EXTRACTED RECORDS:
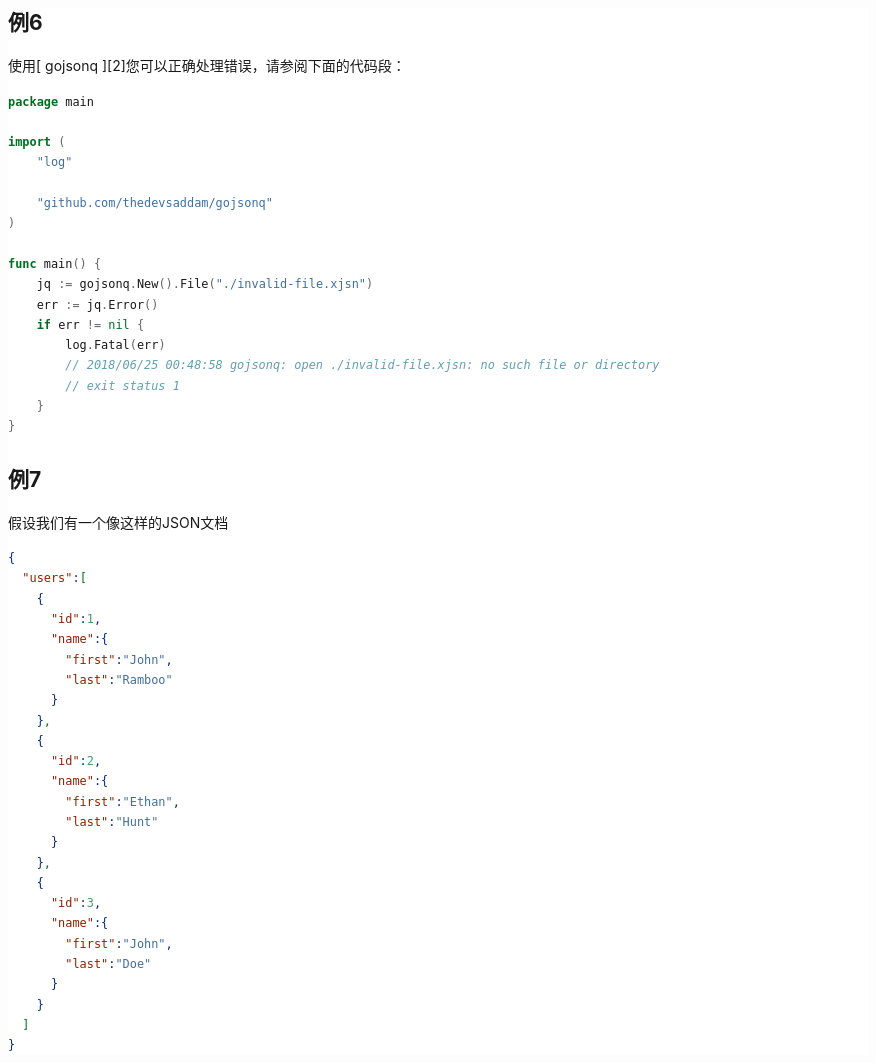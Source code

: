 ## 例6
使用[ gojsonq ][2]您可以正确处理错误，请参阅下面的代码段：

```go
package main

import (
    "log"

    "github.com/thedevsaddam/gojsonq"
)

func main() {
    jq := gojsonq.New().File("./invalid-file.xjsn")
    err := jq.Error()
    if err != nil {
        log.Fatal(err)
        // 2018/06/25 00:48:58 gojsonq: open ./invalid-file.xjsn: no such file or directory
        // exit status 1
    }
}
```

## 例7
假设我们有一个像这样的JSON文档

```json
{
  "users":[
    {
      "id":1,
      "name":{
        "first":"John",
        "last":"Ramboo"
      }
    },
    {
      "id":2,
      "name":{
        "first":"Ethan",
        "last":"Hunt"
      }
    },
    {
      "id":3,
      "name":{
        "first":"John",
        "last":"Doe"
      }
    }
  ]
}
```


  [1]: https://hashnode.com/post/how-to-access-deeply-nested-json-data-using-go-lang-cjidni8w3000cxms18hn7f4sy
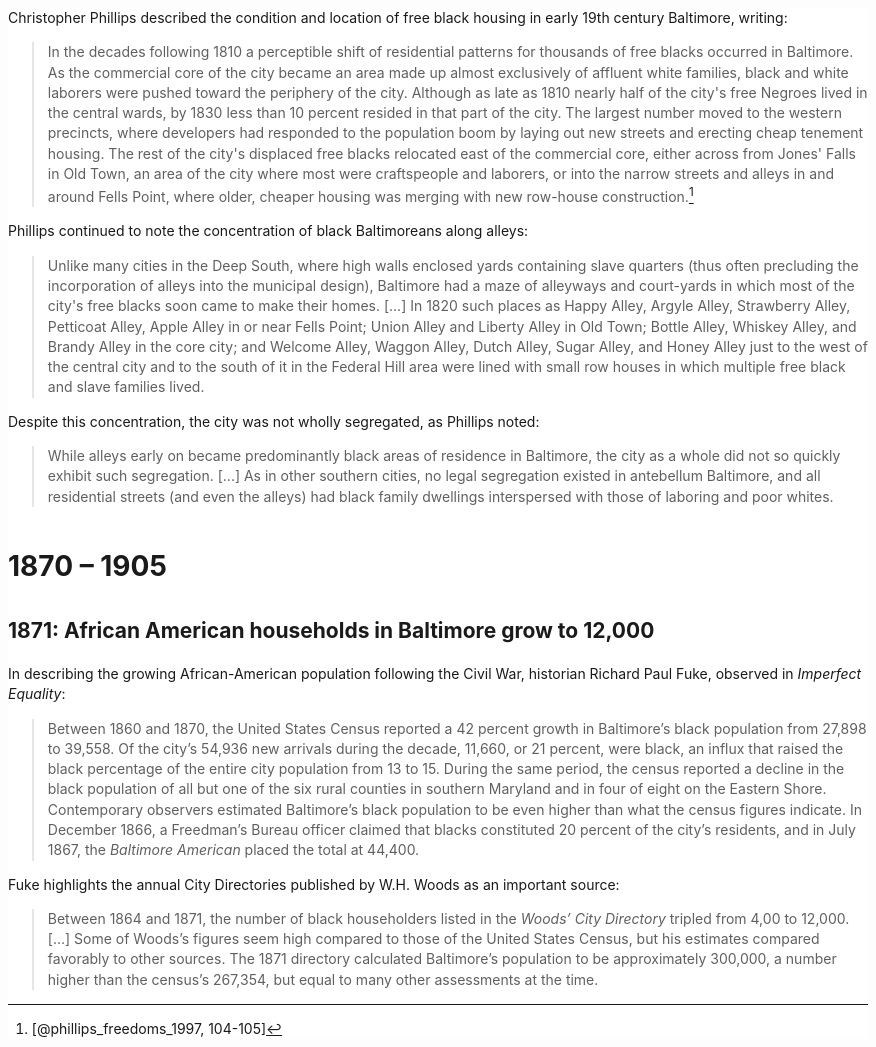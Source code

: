 Christopher Phillips described the condition and location of free black housing in early 19th century Baltimore, writing:

> In the decades following 1810 a perceptible shift of residential patterns for thousands of free blacks occurred in Baltimore. As the commercial core of the city became an area made up almost exclusively of affluent white families, black and white laborers were pushed toward the periphery of the city. Although as late as 1810 nearly half of the city's free Negroes lived in the central wards, by 1830 less than 10 percent resided in that part of the city. The largest number moved to the western precincts, where developers had responded to the population boom by laying out new streets and erecting cheap tenement housing. The rest of the city's displaced free blacks relocated east of the commercial core, either across from Jones' Falls in Old Town, an area of the city where most were craftspeople and laborers, or into the narrow streets and alleys in and around Fells Point, where older, cheaper housing was merging with new row-house construction.[^2]

Phillips continued to note the concentration of black Baltimoreans along alleys:

> Unlike many cities in the Deep South, where high walls enclosed yards containing slave quarters (thus often precluding the incorporation of alleys into the municipal design), Baltimore had a maze of alleyways and court-yards in which most of the city's free blacks soon came to make their homes. [...] In 1820 such places as Happy Alley, Argyle Alley, Strawberry Alley, Petticoat Alley, Apple Alley in or near Fells Point; Union Alley and Liberty Alley in Old Town; Bottle Alley, Whiskey Alley, and Brandy Alley in the core city; and Welcome Alley, Waggon Alley, Dutch Alley, Sugar Alley, and Honey Alley just to the west of the central city and to the south of it in the Federal Hill area were lined with small row houses in which multiple free black and slave families lived.

Despite this concentration, the city was not wholly segregated, as Phillips noted:

> While alleys early on became predominantly black areas of residence in Baltimore, the city as a whole did not so quickly exhibit such segregation. [...] As in other southern cities, no legal segregation existed in antebellum Baltimore, and all residential streets (and even the alleys) had black family dwellings interspersed with those of laboring and poor whites.

# 1870 – 1905

## 1871: African American households in Baltimore grow to 12,000

In describing the growing African-American population following the Civil War, historian Richard Paul Fuke, observed in _Imperfect Equality_:

> Between 1860 and 1870, the United States Census reported a 42 percent growth in Baltimore’s black population from 27,898 to 39,558. Of the city’s 54,936 new arrivals during the decade, 11,660, or 21 percent, were black, an influx that raised the black percentage of the entire city population from 13 to 15. During the same period, the census reported a decline in the black population of all but one of the six rural counties in southern Maryland and in four of eight on the Eastern Shore. Contemporary observers estimated Baltimore’s black population to be even higher than what the census figures indicate. In December 1866, a Freedman’s Bureau officer claimed that blacks constituted 20 percent of the city’s residents, and in July 1867, the _Baltimore American_ placed the total at 44,400.

Fuke highlights the annual City Directories published by W.H. Woods as an important source:

> Between 1864 and 1871, the number of black householders listed in the _Woods’ City Directory_ tripled from 4,00 to 12,000. […] Some of Woods’s figures seem high compared to those of the United States Census, but his estimates compared favorably to other sources. The 1871 directory calculated Baltimore’s population to be approximately 300,000, a number higher than the census’s 267,354, but equal to many other assessments at the time.


[^2]:	[@phillips_freedoms_1997, 104-105]
[^3]:	[@bentley_wages_1993, 425-426]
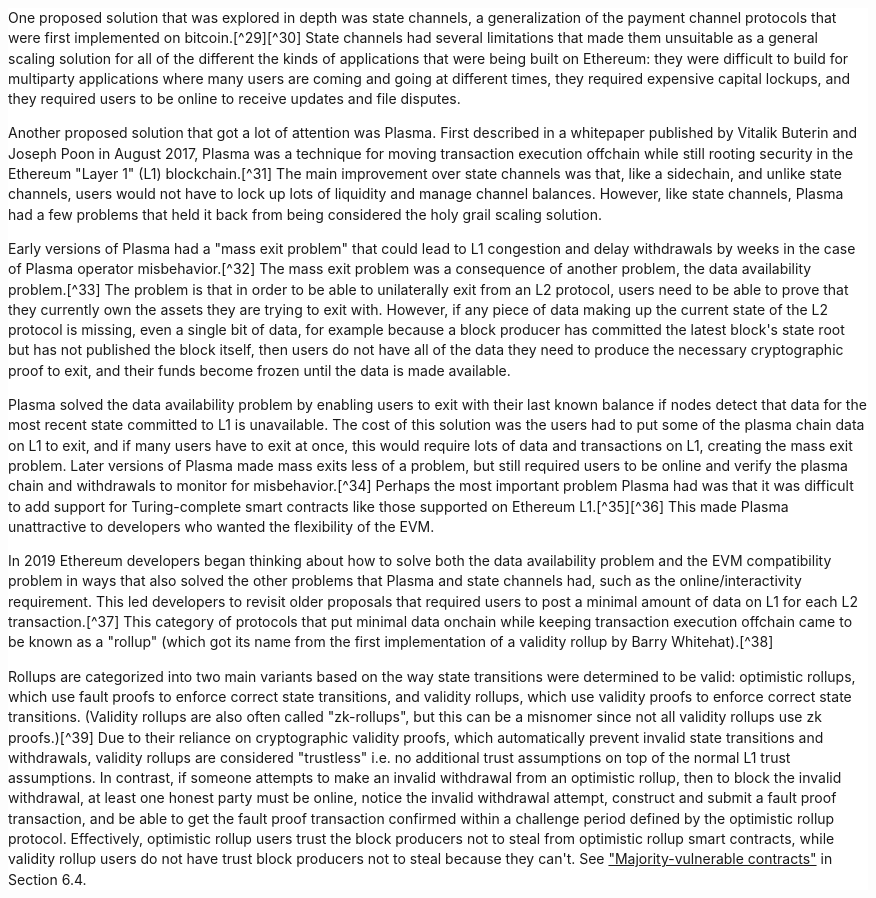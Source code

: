 One proposed solution that was explored in depth was state channels, a generalization of the payment channel protocols that were first implemented on bitcoin.[^29][^30] State channels had several limitations that made them unsuitable as a general scaling solution for all of the different the kinds of applications that were being built on Ethereum: they were difficult to build for multiparty applications where many users are coming and going at different times, they required expensive capital lockups, and they required users to be online to receive updates and file disputes.

Another proposed solution that got a lot of attention was Plasma. First described in a whitepaper published by Vitalik Buterin and Joseph Poon in August 2017, Plasma was a technique for moving transaction execution offchain while still rooting security in the Ethereum "Layer 1" (L1) blockchain.[^31] The main improvement over state channels was that, like a sidechain, and unlike state channels, users would not have to lock up lots of liquidity and manage channel balances. However, like state channels, Plasma had a few problems that held it back from being considered the holy grail scaling solution.

Early versions of Plasma had a "mass exit problem" that could lead to L1 congestion and delay withdrawals by weeks in the case of Plasma operator misbehavior.[^32] The mass exit problem was a consequence of another problem, the data availability problem.[^33] The problem is that in order to be able to unilaterally exit from an L2 protocol, users need to be able to prove that they currently own the assets they are trying to exit with. However, if any piece of data making up the current state of the L2 protocol is missing, even a single bit of data, for example because a block producer has committed the latest block's state root but has not published the block itself, then users do not have all of the data they need to produce the necessary cryptographic proof to exit, and their funds become frozen until the data is made available.

Plasma solved the data availability problem by enabling users to exit with their last known balance if nodes detect that data for the most recent state committed to L1 is unavailable. The cost of this solution was the users had to put some of the plasma chain data on L1 to exit, and if many users have to exit at once, this would require lots of data and transactions on L1, creating the mass exit problem. Later versions of Plasma made mass exits less of a problem, but still required users to be online and verify the plasma chain and withdrawals to monitor for misbehavior.[^34] Perhaps the most important problem Plasma had was that it was difficult to add support for Turing-complete smart contracts like those supported on Ethereum L1.[^35][^36] This made Plasma unattractive to developers who wanted the flexibility of the EVM.

In 2019 Ethereum developers began thinking about how to solve both the data availability problem and the EVM compatibility problem in ways that also solved the other problems that Plasma and state channels had, such as the online/interactivity requirement. This led developers to revisit older proposals that required users to post a minimal amount of data on L1 for each L2 transaction.[^37] This category of protocols that put minimal data onchain while keeping transaction execution offchain came to be known as a "rollup" (which got its name from the first implementation of a validity rollup by Barry Whitehat).[^38]

Rollups are categorized into two main variants based on the way state transitions were determined to be valid: optimistic rollups, which use fault proofs to enforce correct state transitions, and validity rollups, which use validity proofs to enforce correct state transitions. (Validity rollups are also often called "zk-rollups", but this can be a misnomer since not all validity rollups use zk proofs.)[^39] Due to their reliance on cryptographic validity proofs, which automatically prevent invalid state transitions and withdrawals, validity rollups are considered "trustless" i.e. no additional trust assumptions on top of the normal L1 trust assumptions. In contrast, if someone attempts to make an invalid withdrawal from an optimistic rollup, then to block the invalid withdrawal, at least one honest party must be online, notice the invalid withdrawal attempt, construct and submit a fault proof transaction, and be able to get the fault proof transaction confirmed within a challenge period defined by the optimistic rollup protocol. Effectively, optimistic rollup users trust the block producers not to steal from optimistic rollup smart contracts, while validity rollup users do not have trust block producers not to steal because they can't. See ["Majority-vulnerable contracts"](#majority-vulnerable-contracts) in Section 6.4.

EXERCISE DIRECTIONS: The result should be every line that contains "concentration", copied from the entries.

PROBLEM SOLUTION:
Phillips continued to note the concentration of black Baltimoreans along alleys:
Despite this concentration, the city was not wholly segregated, as Phillips noted:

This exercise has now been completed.